I am letting my hair grow out in its natural, but presently unknown, color. That would be some mixture of white and grey and feeble light brown. I don’t have to remember that I am doing this. People tell me about it in my family; non-family members avert their eyes. It doesn’t matter to me; heck, I’m short enough most people look right over me. I am a front row group picture person. Always have been.
Actually, lately when someone is talking with me and, of necessity, looking down, I wonder if the straight line of dye vs. roots makes them think of a drafting table, sea-floor spreading or, perhaps, the Prime Meridian or Dan Brown’s Rose Line.

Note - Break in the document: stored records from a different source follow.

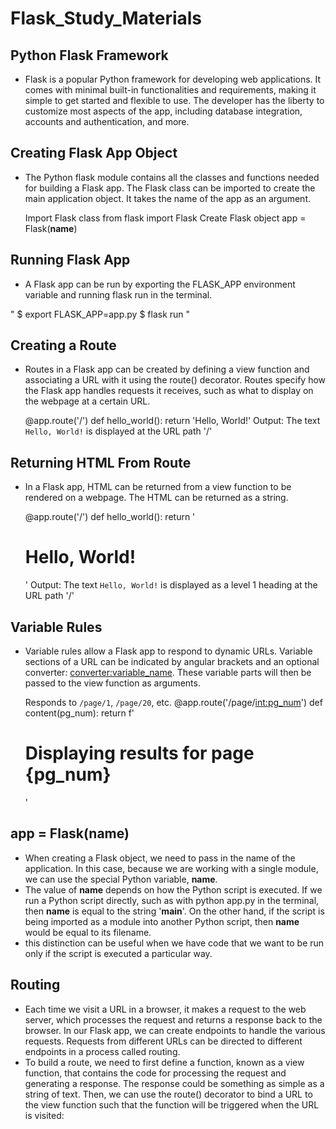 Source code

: # Flask_Study_Materials


## Python Flask Framework
- Flask is a popular Python framework for developing web applications. It comes with minimal built-in functionalities and requirements, making it simple to get started and flexible to use. The developer has the liberty to customize most aspects of the app, including database integration, accounts and authentication, and more.

## Creating Flask App Object
- The Python flask module contains all the classes and functions needed for building a Flask app. The Flask class can be imported to create the main application object. It takes the name of the app as an argument.
  
  Import Flask class
  from flask import Flask
  Create Flask object
  app = Flask(__name__)


## Running Flask App
- A Flask app can be run by exporting the FLASK_APP environment variable and running flask run in the terminal.

 " $ export FLASK_APP=app.py
   $ flask run "

## Creating a Route
- Routes in a Flask app can be created by defining a view function and associating a URL with it using the route() decorator. Routes specify how the Flask app handles requests it receives, such as what to display on the webpage at a certain URL.

  @app.route('/')
  def hello_world():
    return 'Hello, World!'
  Output: The text `Hello, World!` is displayed at the URL path '/'

## Returning HTML From Route
- In a Flask app, HTML can be returned from a view function to be rendered on a webpage. The HTML can be returned as a string.

  @app.route('/')
  def hello_world():
    return '<h1>Hello, World!</h1>'
  Output: The text `Hello, World!` is displayed as a level 1 heading at the URL path '/'

## Variable Rules
- Variable rules allow a Flask app to respond to dynamic URLs. Variable sections of a URL can be indicated by angular brackets and an optional converter: <converter:variable_name>. These variable parts will then be passed to the view function as arguments.

  Responds to `/page/1`, `/page/20`, etc.
  @app.route('/page/<int:pg_num>')
  def content(pg_num):
    return f'<h1>Displaying results for page {pg_num}</h1>'

## app = Flask(__name__)
- When creating a Flask object, we need to pass in the name of the application. In this case, because we are working with a single module, we can use the special Python variable, __name__.
- The value of __name__ depends on how the Python script is executed. If we run a Python script directly, such as with python app.py in the terminal, then __name__ is equal to the string '__main__'. On the other hand, if the script is being imported as a module into another Python script, then __name__ would be equal to its filename.
- this distinction can be useful when we have code that we want to be run only if the script is executed a particular way.

## Routing
- Each time we visit a URL in a browser, it makes a request to the web server, which processes the request and returns a response back to the browser. In our Flask app, we can create endpoints to handle the various requests. Requests from different URLs can be directed to different endpoints in a process called routing.
- To build a route, we need to first define a function, known as a view function, that contains the code for processing the request and generating a response. The response could be something as simple as a string of text. Then, we can use the route() decorator to bind a URL to the view function such that the function will be triggered when the URL is visited:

It is not that I don’t want to color my hair; it is just that I can’t seem to really feel like me. One time I walked out with a color that my husband said was me and I felt was me, but now we can’t recreate it – and there is the matter of the “color?” of my roots.
It’s summer; I sweat a lot and wash my hair a lot; I wear baseball caps a lot anyway. I’m going to find out just what I dealing with coming out of my head now and then consider my options. Is there such thing a growing-out grey highlighted color?
I could spray paint my roots. Maybe a nice purple. Then people would know it was me: There goes Crazy AmeliaJake . . . making a statement again. I would probably feel like me.
Lilio is not the only one needing to talk to Rose. She’ll be here tomorrow, thank heavens.